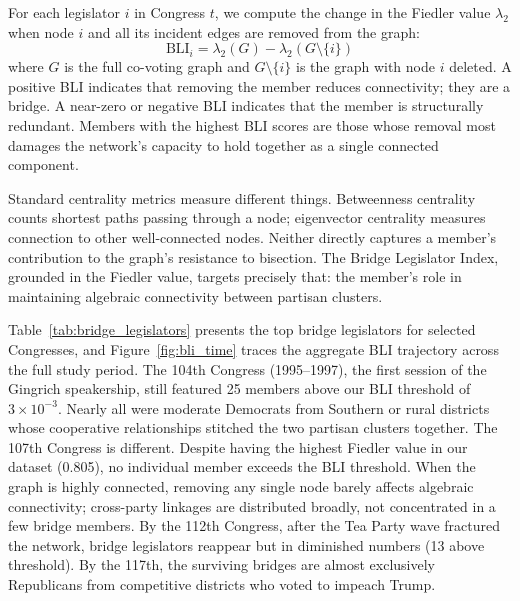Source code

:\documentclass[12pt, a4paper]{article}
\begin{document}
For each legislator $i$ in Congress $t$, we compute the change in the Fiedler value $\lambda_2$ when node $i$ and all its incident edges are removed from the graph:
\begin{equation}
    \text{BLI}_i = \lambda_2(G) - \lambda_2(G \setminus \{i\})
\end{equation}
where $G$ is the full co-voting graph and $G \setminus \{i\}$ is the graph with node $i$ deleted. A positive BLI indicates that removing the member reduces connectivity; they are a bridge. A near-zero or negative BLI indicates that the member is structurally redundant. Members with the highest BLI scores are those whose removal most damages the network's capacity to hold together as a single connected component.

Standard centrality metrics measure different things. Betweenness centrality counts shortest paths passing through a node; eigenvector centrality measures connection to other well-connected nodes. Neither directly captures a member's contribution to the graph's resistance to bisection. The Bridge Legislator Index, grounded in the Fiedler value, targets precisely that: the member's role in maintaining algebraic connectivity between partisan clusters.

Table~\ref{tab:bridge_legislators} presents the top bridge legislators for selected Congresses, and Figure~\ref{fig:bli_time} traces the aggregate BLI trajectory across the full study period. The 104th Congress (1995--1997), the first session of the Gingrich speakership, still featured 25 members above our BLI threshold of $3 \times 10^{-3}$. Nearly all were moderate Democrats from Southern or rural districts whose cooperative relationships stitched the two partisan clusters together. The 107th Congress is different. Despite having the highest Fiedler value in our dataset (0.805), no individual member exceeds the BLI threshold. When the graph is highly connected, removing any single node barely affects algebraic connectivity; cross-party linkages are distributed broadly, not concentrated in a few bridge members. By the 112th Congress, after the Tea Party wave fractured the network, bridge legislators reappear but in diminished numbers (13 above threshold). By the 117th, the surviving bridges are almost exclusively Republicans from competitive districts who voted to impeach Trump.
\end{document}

——————————

## Task details
Return every line above exactly, omitting images.

## Response area
Source code

:\documentclass[12pt, a4paper]{article}
\begin{document}
For each legislator $i$ in Congress $t$, we compute the change in the Fiedler value $\lambda_2$ when node $i$ and all its incident edges are removed from the graph:
\begin{equation}
    \text{BLI}_i = \lambda_2(G) - \lambda_2(G \setminus \{i\})
\end{equation}
where $G$ is the full co-voting graph and $G \setminus \{i\}$ is the graph with node $i$ deleted. A positive BLI indicates that removing the member reduces connectivity; they are a bridge. A near-zero or negative BLI indicates that the member is structurally redundant. Members with the highest BLI scores are those whose removal most damages the network's capacity to hold together as a single connected component.

Standard centrality metrics measure different things. Betweenness centrality counts shortest paths passing through a node; eigenvector centrality measures connection to other well-connected nodes. Neither directly captures a member's contribution to the graph's resistance to bisection. The Bridge Legislator Index, grounded in the Fiedler value, targets precisely that: the member's role in maintaining algebraic connectivity between partisan clusters.

Table~\ref{tab:bridge_legislators} presents the top bridge legislators for selected Congresses, and Figure~\ref{fig:bli_time} traces the aggregate BLI trajectory across the full study period. The 104th Congress (1995--1997), the first session of the Gingrich speakership, still featured 25 members above our BLI threshold of $3 \times 10^{-3}$. Nearly all were moderate Democrats from Southern or rural districts whose cooperative relationships stitched the two partisan clusters together. The 107th Congress is different. Despite having the highest Fiedler value in our dataset (0.805), no individual member exceeds the BLI threshold. When the graph is highly connected, removing any single node barely affects algebraic connectivity; cross-party linkages are distributed broadly, not concentrated in a few bridge members. By the 112th Congress, after the Tea Party wave fractured the network, bridge legislators reappear but in diminished numbers (13 above threshold). By the 117th, the surviving bridges are almost exclusively Republicans from competitive districts who voted to impeach Trump.
\end{document}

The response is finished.